How does Kafkaspot ensure that the memory does not overflow under the ack mechanism

How does Kafkaspot ensure that the memory does not overflow under the ack mechanism

The kafkaspout class in the storm framework implements BaseRichSpout, which has rewritten the fail and ack methods, so our bolt must implement the ack mechanism to ensure that the message is re-sent; if the ack mechanism is not implemented, then kafkaspout cannot be obtained The processing response of the message will send the message again after the timeout, resulting in repeated sending of the message.

But recall that we write a spout class to implement BaseRichSpout and let it have message retransmission, then we will define a map set in our spout class and use msgId as the key.

public class MySpout extends BaseRichSpout {
    private static final long serialVersionUID = 5028304756439810609L;
   //key:messageId,Data
    private HashMap<String, String> waitAck = new HashMap<String, String>();
    private SpoutOutputCollector collector;
    public void declareOutputFields(OutputFieldsDeclarer declarer) {
        declarer.declare(new Fields("sentence"));
    }
    public void open(Map conf, TopologyContext context, SpoutOutputCollector collector) {
        this.collector = collector;
    }
    public void nextTuple() {
        String sentence = "the cow jumped over the moon";
        String messageId = UUID.randomUUID().toString().replaceAll("-", "");
        waitAck.put(messageId, sentence);
       //Specify the messageId, turn on the ackfail mechanism
        collector.emit(new Values(sentence), messageId);
    }
    @Override
    public void ack(Object msgId) {
        System.out.println("Message processing succeeded:" + msgId);
        System.out.println("Delete the data in the cache...");
        waitAck.remove(msgId);
    }
    @Override
    public void fail(Object msgId) {
        System.out.println("Message processing failed:" + msgId);
        System.out.println("Resend failed information...");
       //If the ackfail mechanism is not enabled for retransmission, the data in the map object of the spout will not be deleted, and downstream
        collector.emit(new Values(waitAck.get(msgId)),msgId);
    }
}

So will kafkaspout also save the message that the bolt response has been sent but not received? If so, if message processing keeps failing, keeps retransmitting, and messages keep accumulating on kafkaspout nodes, will there be a memory overflow on the kafkaspout side?

In fact, it is not. Recalling the principle of Kafka, Kafka will keep some metadata information for each consumergroup-the position of the current consumption message, that is, the offset. This offset is controlled by the consumer. Under normal circumstances, the consumer will linearly increase the offset after consuming a message. Of course, the consumer can also set the offset to a smaller value and consume some messages again. In other words, when kafkaspot consumes Kafka data, after reading the message through the offset and sending it to the bolt, kafkaspot is only the current offset value of the saver.

When it fails or succeeds, query the offset value according to msgId, and then go to Kafka to consume the data to ensure that the message is re-sent.

So although the offset data is small, the memory overflows when the amount of offset data goes up?

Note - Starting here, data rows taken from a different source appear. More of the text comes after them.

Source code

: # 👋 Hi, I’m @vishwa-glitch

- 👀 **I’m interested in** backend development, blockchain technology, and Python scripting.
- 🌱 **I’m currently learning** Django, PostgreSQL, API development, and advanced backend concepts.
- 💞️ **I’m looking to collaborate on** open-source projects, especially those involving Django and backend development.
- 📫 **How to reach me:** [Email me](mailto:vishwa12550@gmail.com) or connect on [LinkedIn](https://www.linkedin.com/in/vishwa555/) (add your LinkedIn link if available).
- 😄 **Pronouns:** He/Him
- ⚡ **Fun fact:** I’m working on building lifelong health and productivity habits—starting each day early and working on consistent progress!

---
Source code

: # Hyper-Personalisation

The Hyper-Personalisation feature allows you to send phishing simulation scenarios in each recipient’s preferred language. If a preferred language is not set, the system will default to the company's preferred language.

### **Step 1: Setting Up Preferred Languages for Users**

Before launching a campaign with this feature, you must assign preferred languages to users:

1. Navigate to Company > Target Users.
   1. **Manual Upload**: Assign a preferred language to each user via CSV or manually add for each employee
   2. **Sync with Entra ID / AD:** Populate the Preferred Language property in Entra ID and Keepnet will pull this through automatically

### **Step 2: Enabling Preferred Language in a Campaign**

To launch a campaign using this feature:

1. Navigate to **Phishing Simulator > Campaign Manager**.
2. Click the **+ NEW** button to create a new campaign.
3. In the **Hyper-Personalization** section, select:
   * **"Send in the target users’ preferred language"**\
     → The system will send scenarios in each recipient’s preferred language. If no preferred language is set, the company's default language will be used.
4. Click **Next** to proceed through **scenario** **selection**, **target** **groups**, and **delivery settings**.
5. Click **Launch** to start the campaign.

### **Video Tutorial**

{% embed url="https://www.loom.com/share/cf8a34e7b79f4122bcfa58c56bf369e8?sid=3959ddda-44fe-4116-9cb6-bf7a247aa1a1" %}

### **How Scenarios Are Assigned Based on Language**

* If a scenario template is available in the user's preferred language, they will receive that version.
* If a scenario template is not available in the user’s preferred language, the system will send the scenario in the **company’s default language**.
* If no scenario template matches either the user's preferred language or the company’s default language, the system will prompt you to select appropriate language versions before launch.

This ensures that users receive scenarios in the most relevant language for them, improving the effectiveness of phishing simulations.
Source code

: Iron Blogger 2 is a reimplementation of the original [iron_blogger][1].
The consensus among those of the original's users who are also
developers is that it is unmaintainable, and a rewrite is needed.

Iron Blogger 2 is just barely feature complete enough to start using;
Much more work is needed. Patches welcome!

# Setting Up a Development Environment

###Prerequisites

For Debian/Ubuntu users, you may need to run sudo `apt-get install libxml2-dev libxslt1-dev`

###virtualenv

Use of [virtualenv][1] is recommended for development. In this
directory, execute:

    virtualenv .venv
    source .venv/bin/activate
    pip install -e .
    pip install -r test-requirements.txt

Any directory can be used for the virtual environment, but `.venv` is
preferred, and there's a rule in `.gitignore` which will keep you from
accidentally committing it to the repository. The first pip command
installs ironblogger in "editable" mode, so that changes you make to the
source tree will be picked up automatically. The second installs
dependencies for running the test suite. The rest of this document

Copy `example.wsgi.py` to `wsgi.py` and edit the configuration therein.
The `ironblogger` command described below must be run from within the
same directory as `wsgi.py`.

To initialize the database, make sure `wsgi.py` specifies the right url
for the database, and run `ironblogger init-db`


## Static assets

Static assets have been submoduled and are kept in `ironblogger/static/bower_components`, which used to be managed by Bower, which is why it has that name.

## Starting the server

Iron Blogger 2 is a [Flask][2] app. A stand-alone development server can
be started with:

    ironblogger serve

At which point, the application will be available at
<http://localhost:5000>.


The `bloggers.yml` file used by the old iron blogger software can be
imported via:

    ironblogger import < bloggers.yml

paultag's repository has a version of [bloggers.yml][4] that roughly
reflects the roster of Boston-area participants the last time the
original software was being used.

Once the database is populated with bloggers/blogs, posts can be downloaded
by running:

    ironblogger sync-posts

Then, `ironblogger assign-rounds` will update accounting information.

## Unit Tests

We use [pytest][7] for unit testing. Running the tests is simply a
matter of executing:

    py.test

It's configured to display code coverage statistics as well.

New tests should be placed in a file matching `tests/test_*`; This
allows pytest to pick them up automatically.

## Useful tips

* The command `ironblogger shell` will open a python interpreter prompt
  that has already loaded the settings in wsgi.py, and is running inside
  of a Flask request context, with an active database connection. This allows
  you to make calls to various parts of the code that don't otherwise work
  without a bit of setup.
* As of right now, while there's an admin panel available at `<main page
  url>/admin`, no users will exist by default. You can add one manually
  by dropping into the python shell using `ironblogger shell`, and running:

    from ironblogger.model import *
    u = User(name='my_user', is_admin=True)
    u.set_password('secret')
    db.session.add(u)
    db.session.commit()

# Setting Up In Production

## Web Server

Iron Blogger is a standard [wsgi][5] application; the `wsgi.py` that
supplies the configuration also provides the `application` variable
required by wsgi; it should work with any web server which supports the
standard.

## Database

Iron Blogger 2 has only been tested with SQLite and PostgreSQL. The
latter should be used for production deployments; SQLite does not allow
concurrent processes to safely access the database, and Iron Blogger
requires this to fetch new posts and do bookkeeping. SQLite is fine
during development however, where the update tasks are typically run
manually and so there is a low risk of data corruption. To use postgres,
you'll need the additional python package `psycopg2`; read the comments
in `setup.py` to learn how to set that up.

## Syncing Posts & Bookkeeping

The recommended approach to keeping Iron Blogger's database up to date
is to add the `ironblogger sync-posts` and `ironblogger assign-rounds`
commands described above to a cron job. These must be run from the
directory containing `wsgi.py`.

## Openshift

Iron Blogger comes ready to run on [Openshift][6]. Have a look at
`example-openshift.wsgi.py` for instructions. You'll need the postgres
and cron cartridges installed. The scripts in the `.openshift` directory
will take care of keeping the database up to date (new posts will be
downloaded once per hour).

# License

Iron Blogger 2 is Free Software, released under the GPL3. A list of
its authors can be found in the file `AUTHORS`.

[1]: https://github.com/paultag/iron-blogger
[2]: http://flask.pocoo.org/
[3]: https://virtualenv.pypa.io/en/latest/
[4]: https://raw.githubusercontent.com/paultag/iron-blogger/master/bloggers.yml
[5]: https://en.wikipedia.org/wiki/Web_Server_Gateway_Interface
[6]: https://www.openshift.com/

In fact, no, kafkaspout finds that the cached data exceeds the limit, and will clean up the data at one end.

The code for sending data in kafkaspot

collector.emit(tup, new KafkaMessageId(_partition, toEmit.offset));

You can see that the offset parameter is wrapped in msgID.

It does not buffer the data information that has been sent out.

When he receives the response to the bolt, he will get the offset from the received msgId. The following is the key code extracted from the source code:

public void ack(Object msgId) {
     KafkaMessageId id = (KafkaMessageId) msgId;
     PartitionManager m = _coordinator.getManager(id.partition);
     if (m != null) {
          m.ack(id.offset);
     }
 }
 m.ack(id.offset);
 public void ack(Long offset) {
     _pending.remove(offset);//Processing successfully remove offset
     numberAcked++;
 }



 public void fail(Object msgId) {
     KafkaMessageId id = (KafkaMessageId) msgId;
     PartitionManager m = _coordinator.getManager(id.partition);
     if (m != null) {
         m.fail(id.offset);
      }
  }
  m.fail(id.offset);
  public void fail(Long offset) {
     failed.add(offset);//Processing failed to add offset
        numberFailed++;
   }
    
    SortedSet<Long> _pending = new TreeSet<Long>();
    SortedSet<Long> failed = new TreeSet<Long>();

There are many concepts of kafka involved in source code analysis, so it is very difficult to understand the concept of kafka to fully understand the source code of kafkaspot. If you don’t understand the concept of kafka, then you only need to understand that kafkaspot has done the above two in understanding the ack mechanism of storm. Things will do.